Generated by AI AgentCoin World
Sunday, Jul 6, 2025 8:42 am ET2min read

Major platforms Bybit, Kraken, and

have launched US stock tokenization services, marking a significant shift in the financial landscape. These initiatives aim to reshape the trading landscape by offering 24/7 trading access and enhancing liquidity in the virtual asset market. Bybit and Kraken have integrated with xStocks, supported by Backed Finance, while Robinhood's European launch focuses on public equities and pre-IPO offerings, using the Arbitrum network. These tokenized offerings aim to bridge traditional financial markets with digital assets, ensuring 1:1 asset backing.

Tokenization offers 24/7 trading, facilitating global investor access beyond traditional hours. This pivotal move enhances liquidity and lowers trading costs, presenting a new avenue for market engagement. Additionally, financial markets are adjusting, with securities firms upgrading licenses to enhance their asset trading services. Community and government responses highlight the potential for regulatory evolution. Market sentiment emphasizes the disruption this model introduces, with discussions among market participants reflecting a prevailing narrative focusing on the transformation of asset access and trading dynamics. Market analysts describe how "US stock tokenization is the breakout theme, with major trading pairs and entire DeFi ecosystems now onboarding compliance-backed tokenized equities for the first time."

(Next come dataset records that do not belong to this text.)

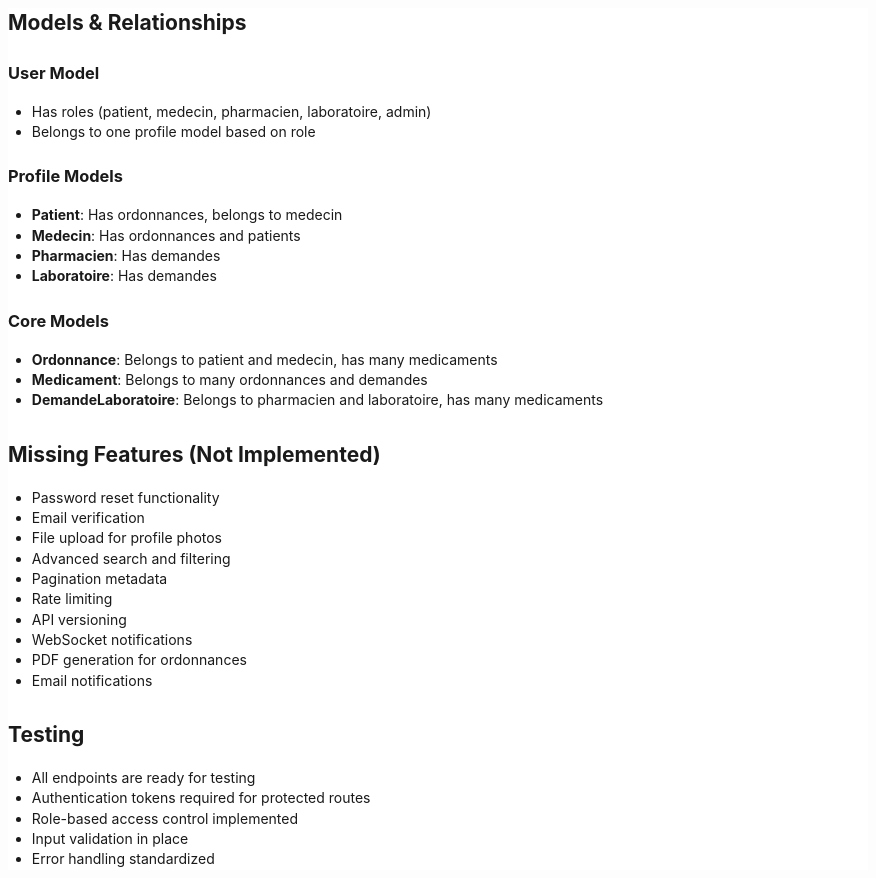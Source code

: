 ## Models & Relationships

### User Model
- Has roles (patient, medecin, pharmacien, laboratoire, admin)
- Belongs to one profile model based on role

### Profile Models
- **Patient**: Has ordonnances, belongs to medecin
- **Medecin**: Has ordonnances and patients
- **Pharmacien**: Has demandes
- **Laboratoire**: Has demandes

### Core Models
- **Ordonnance**: Belongs to patient and medecin, has many medicaments
- **Medicament**: Belongs to many ordonnances and demandes
- **DemandeLaboratoire**: Belongs to pharmacien and laboratoire, has many medicaments

## Missing Features (Not Implemented)
- Password reset functionality
- Email verification
- File upload for profile photos
- Advanced search and filtering
- Pagination metadata
- Rate limiting
- API versioning
- WebSocket notifications
- PDF generation for ordonnances
- Email notifications

## Testing
- All endpoints are ready for testing
- Authentication tokens required for protected routes
- Role-based access control implemented
- Input validation in place
- Error handling standardized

Tokenized stock offerings can access markets 24/7, challenging traditional securities trading models and enabling broader international investor participation. This reflects a broader trend in bridging traditional finance (TradFi) and decentralized finance (DeFi), potentially setting a precedent for other economies. As articulated by Backed Finance, "Tokens represent real equities, held by regulated custodians and deployed on leading blockchains for transparent, 24/7 access and settlement."

The Securities and Exchange Commission (SEC) has signaled support for stock tokenization, with firms like Robinhood, Kraken, and Gemini expanding into tokenized equities. This move allows investors to trade stocks in a more flexible and accessible manner, leveraging the benefits of blockchain technology. Robinhood, in particular, has made a significant move by introducing 24/7 buying and selling of income-generating tokens for stocks, securities, and ETFs. This initiative not only provides a novel pathway for investors to engage with the robust US market but also threatens to shift trading volume away from traditional exchanges.

Robinhood's plan to tokenize stocks on its new Ethereum-compatible blockchain could have far-reaching implications. The company has introduced US stock and ETF tokens to eligible customers across 30 EU and EEA countries, offering a new way for investors to participate in the US market. This expansion into Europe is part of a broader strategy to democratize investment and make it more accessible to a global audience.

The launch of these tokenization services by major platforms is a testament to the growing acceptance and integration of blockchain technology in the financial sector. Bybit and Kraken's integration with xStocks, supported by Backed Finance, further underscores the potential of this technology to disrupt traditional trading methods. The ability to trade stocks 24/5 and integrate with DeFi platforms opens up new possibilities for investors, providing them with greater flexibility and control over their investments.

The move by these major platforms to offer stock tokenization services is a clear indication of the industry's shift towards more innovative and accessible investment options. As the SEC continues to support this trend, it is likely that more firms will follow suit, leading to a more decentralized and inclusive financial ecosystem. The launch of these services by Bybit, Kraken, and Robinhood is just the beginning of what promises to be a transformative period for the financial industry.